Ship boundary hints (the headings array) and let each consumer chunk on ingest. Best when consumers have different window sizes — an agent with a 200K context chunks coarser than one feeding a 512-token embedding model.

For a general-purpose bundle, option 2 is the better default: the headings array is small, and it lets the consumer chunk to its own budget without re-parsing the body to find boundaries. AI search engines reinforce this granularity — they cite roughly 200–500-token passages, not whole pages, so designing chunks in that range aligns your corpus with how retrieval and citation actually work. The same answer-first, fact-dense structure we recommend in GEO for developer docs makes individual chunks more citable in isolation.

How this relates to MCP and agent retrieval

This is the section to read slowly, because it is where the mental model usually breaks.

The Model Context Protocol (MCP) is a standard for connecting models to live tools and data sources — an MCP server exposes resources and tools that an agent calls at runtime, over a connection. A corpus bundle is the opposite: a static snapshot of content, sitting in a folder. They are complementary, not competing, and they meet at a clear boundary.
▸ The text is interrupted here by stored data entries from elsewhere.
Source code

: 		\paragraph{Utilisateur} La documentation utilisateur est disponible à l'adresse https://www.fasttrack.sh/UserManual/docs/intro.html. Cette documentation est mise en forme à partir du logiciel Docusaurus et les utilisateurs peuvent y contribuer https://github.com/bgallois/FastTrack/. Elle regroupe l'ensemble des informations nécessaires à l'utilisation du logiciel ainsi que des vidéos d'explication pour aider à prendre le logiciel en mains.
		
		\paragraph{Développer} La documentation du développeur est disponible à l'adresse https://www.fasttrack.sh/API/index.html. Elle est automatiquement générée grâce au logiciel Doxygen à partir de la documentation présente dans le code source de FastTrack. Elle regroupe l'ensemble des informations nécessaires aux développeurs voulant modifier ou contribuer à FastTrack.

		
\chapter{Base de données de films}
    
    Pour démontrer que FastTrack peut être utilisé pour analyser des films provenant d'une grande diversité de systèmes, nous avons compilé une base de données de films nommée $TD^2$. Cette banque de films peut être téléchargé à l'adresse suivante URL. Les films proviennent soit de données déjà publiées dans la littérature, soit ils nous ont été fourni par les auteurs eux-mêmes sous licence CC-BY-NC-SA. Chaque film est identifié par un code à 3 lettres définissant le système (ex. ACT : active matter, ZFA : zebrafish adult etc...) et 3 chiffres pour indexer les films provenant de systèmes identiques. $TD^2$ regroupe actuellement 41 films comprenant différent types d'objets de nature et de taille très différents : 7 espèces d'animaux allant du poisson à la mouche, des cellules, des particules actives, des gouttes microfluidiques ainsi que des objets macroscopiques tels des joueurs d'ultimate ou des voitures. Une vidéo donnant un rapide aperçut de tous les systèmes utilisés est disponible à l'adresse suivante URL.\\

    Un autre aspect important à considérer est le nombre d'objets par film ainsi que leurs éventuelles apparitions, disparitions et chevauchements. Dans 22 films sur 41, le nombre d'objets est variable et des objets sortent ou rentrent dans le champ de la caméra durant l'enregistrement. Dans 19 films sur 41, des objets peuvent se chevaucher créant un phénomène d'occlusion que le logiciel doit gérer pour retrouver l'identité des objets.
A browser extension exports a bundle. It is not an MCP server. BulkMD runs locally in your browser, converts pages to Markdown, and writes a ZIP. That ZIP is an artifact — inert files. To make it queryable by an agent, something downstream has to ingest it: a RAG pipeline that embeds and indexes the chunks, or an MCP server that reads manifest.json and serves the documents as resources. The extension produces the input to that layer; it does not become that layer. Being explicit about this prevents the common error of expecting a clipping tool to "be" your retrieval backend.

The bundle format is designed to make that downstream step short. An MCP server wrapping this corpus is mostly a thin reader:

# Sketch: an MCP server exposing a corpus bundle as resources.
import json, pathlib

root = pathlib.Path("web-corpus")
manifest = json.loads((root / "manifest.json").read_text())

def list_resources():
    # Each document becomes an addressable resource the agent can request.
    return [
        {"uri": f"corpus://{d['id']}", "name": d["title"],
         "tokens": d["tokens"], "source": d["url"]}
        for d in manifest["documents"]
    ]

def read_resource(uri: str) -> str:
    doc_id = uri.removeprefix("corpus://")
    entry = next(d for d in manifest["documents"] if d["id"] == doc_id)
    return (root / entry["file"]).read_text()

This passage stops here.